Santunan ini disalurkan melalui empat program yakni Jaminan Hari Tua (JHT), Jaminan Kecelakaan Kerja (JKK), Jaminan Kematian (JKM) dan Jaminan Pensiunan (JP).

Dari empat program ini, klaim terbanyak yakni JHT sebesar Rp175.500.000.000 kepada 10.093 pekerja.

“Dari total ini Rp175 miliarnya adalah saudara-saudara kita yang terkena PHK atau mengundurkan diri,” kata Kepala BPJS Ketenagakerjaan Cabang Papua Mimika, Verry K Boekan, Kamis (15/2/2021).

Manfaat BPJS Ketenagakerjaan kata Verry sangat besar. Ketika ada kecelakaan kerja, maka semua biayanya akan ditanggung. Termasuk jika pekerja tersebut meninggal dunia. BPJS Ketenagakerjaan akan membayarkan santunan kepada ahli waris.

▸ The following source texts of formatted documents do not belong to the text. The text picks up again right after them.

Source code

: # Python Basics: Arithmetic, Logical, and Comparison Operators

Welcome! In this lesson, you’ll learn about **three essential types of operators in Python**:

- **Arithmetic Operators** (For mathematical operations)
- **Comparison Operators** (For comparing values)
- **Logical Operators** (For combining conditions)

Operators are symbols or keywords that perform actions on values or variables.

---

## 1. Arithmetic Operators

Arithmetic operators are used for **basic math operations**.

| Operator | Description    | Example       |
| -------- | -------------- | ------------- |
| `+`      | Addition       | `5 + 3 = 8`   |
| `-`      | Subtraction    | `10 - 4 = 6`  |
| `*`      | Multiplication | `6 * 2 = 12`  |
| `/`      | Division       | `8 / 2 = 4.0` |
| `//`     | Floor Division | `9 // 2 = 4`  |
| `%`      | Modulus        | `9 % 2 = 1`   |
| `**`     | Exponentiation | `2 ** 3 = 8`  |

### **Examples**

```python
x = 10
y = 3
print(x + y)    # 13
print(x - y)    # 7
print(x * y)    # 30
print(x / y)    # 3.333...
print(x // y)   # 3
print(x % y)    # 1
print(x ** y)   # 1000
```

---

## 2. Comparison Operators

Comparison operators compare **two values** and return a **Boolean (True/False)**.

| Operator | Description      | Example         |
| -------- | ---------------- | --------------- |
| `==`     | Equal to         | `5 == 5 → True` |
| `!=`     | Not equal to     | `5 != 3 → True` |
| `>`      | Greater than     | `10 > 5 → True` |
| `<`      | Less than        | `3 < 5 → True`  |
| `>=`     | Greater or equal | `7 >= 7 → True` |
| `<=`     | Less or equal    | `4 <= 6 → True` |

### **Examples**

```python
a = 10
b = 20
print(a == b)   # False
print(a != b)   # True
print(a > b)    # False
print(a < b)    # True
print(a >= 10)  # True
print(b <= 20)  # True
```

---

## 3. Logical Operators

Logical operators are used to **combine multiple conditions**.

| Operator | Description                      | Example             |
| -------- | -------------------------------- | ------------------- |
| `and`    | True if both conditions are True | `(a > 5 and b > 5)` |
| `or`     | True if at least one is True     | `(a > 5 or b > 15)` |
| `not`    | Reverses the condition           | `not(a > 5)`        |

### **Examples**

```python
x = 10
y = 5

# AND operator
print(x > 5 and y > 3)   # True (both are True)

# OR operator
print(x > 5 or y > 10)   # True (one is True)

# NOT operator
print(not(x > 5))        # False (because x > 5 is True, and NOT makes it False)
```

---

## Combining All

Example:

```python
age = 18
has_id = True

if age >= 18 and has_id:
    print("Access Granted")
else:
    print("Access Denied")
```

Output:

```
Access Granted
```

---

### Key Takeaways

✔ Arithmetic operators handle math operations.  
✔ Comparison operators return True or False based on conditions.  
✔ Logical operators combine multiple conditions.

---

Ia memberikan contoh, tiga hari yang lalu ada seorang pekerja konstruksi yang bekerja untuk proyek pengembangan Bandara Mozes Kilangin mengalami kecelakaan kerja dan meninggal di tempat. Atas kejadian tersebut BPJS Ketenagakerjaan akan membayarkan santunan sebesar Rp262 juta.

Adapun cara perhitungan klaimnya yakni santunan kematian 48 kali upah yang dilaporkan pemberi kerja atau peserta, santunan upah selama tidak bekerja karena sakit akibat kecelakaan kerja untuk 12 bulan pertama mendapatkan 100 persen dari gaji, tetapi untuk bulan seterusnya hingga sembuh tinggal 50 persen.

“Selain santunan untuk yang meninggal, kita juga akan memberikan beasiswa kepada anaknya sampai anak tersebut menyelesaikan S1. Tapi kalau sudah tidak ada anaknya yang sekolah maka yang diberikan hanya santunan saja,” jelasnya.

Persyaratan klaim BPJS ketenagakerjaan yakni BPJS Ketenagakerjaan yang asli dan foto copynya, KTP asli dan foto copynya, KK asli dan foto copynya, surat keterangan berhenti bekerja dari perusahaan (untuk klaim JHT) dan foto copy buku rekening.

“Persyaratannya lengkap datang di kantor kami atau bisa lewat lapak online yakni layanan tanpa kontak fisik. Maksimal lima hari untuk JHT. Tapi JKM itu tiga hari setelah berkas dinyatakan lengkap, kalau JKK tujuh hari,” tutupnya. (Anti Patabang)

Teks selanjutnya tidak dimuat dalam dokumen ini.